*** Opening Data for review ***
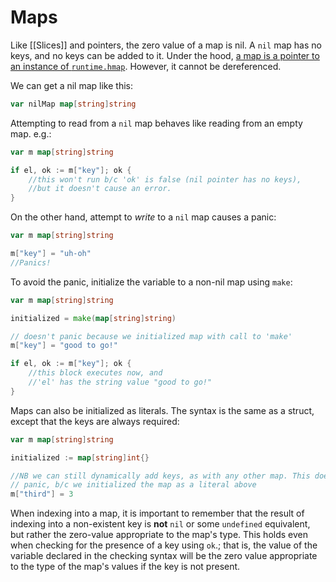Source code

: # Maps

Like [[Slices]] and pointers, the zero value of a map is nil.  A `nil` map has no keys, and no keys can be added to it. Under the hood, [a map is a pointer to an instance of `runtime.hmap`](https://dave.cheney.net/2017/04/30/if-a-map-isnt-a-reference-variable-what-is-it).  However, it cannot be dereferenced.

We can get a nil map like this:
```go
var nilMap map[string]string
```

Attempting to read from a `nil` map behaves like reading from an empty map.  e.g.:
```go
var m map[string]string

if el, ok := m["key"]; ok {
	//this won't run b/c 'ok' is false (nil pointer has no keys),
	//but it doesn't cause an error.
}
```

On the other hand, attempt to *write* to a `nil` map causes a panic:
```go
var m map[string]string

m["key"] = "uh-oh"
//Panics!
```

To avoid the panic, initialize the variable to a non-nil map using `make`:
```go
var m map[string]string

initialized = make(map[string]string)

// doesn't panic because we initialized map with call to 'make'
m["key"] = "good to go!"

if el, ok := m["key"]; ok {
	//this block executes now, and
	//'el' has the string value "good to go!"
}
```

Maps can also be initialized as literals.  The syntax is the same as a struct, except that the keys are always required:
```go
var m map[string]string

initialized := map[string]int{}

//NB we can still dynamically add keys, as with any other map. This doesn't
// panic, b/c we initialized the map as a literal above
m["third"] = 3
```

When indexing into a map, it is important to remember that the result of indexing into a non-existent key is **not** `nil` or some `undefined` equivalent, but rather the zero-value appropriate to the map's type.  This holds even when checking for the presence of a key using `ok`.; that is, the value of the variable declared in the checking syntax will be the zero value appropriate to the type of the map's values if the key is not present.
*** Closing Data for review ***
Exercise prompt
Output the listing above exactly, but leave its pictures behind.

Result of the task
Source code

: # Maps

Like [[Slices]] and pointers, the zero value of a map is nil.  A `nil` map has no keys, and no keys can be added to it. Under the hood, [a map is a pointer to an instance of `runtime.hmap`](https://dave.cheney.net/2017/04/30/if-a-map-isnt-a-reference-variable-what-is-it).  However, it cannot be dereferenced.

We can get a nil map like this:
```go
var nilMap map[string]string
```

Attempting to read from a `nil` map behaves like reading from an empty map.  e.g.:
```go
var m map[string]string

if el, ok := m["key"]; ok {
	//this won't run b/c 'ok' is false (nil pointer has no keys),
	//but it doesn't cause an error.
}
```

On the other hand, attempt to *write* to a `nil` map causes a panic:
```go
var m map[string]string

m["key"] = "uh-oh"
//Panics!
```

To avoid the panic, initialize the variable to a non-nil map using `make`:
```go
var m map[string]string

initialized = make(map[string]string)

// doesn't panic because we initialized map with call to 'make'
m["key"] = "good to go!"

if el, ok := m["key"]; ok {
	//this block executes now, and
	//'el' has the string value "good to go!"
}
```

Maps can also be initialized as literals.  The syntax is the same as a struct, except that the keys are always required:
```go
var m map[string]string

initialized := map[string]int{}

//NB we can still dynamically add keys, as with any other map. This doesn't
// panic, b/c we initialized the map as a literal above
m["third"] = 3
```

When indexing into a map, it is important to remember that the result of indexing into a non-existent key is **not** `nil` or some `undefined` equivalent, but rather the zero-value appropriate to the map's type.  This holds even when checking for the presence of a key using `ok`.; that is, the value of the variable declared in the checking syntax will be the zero value appropriate to the type of the map's values if the key is not present.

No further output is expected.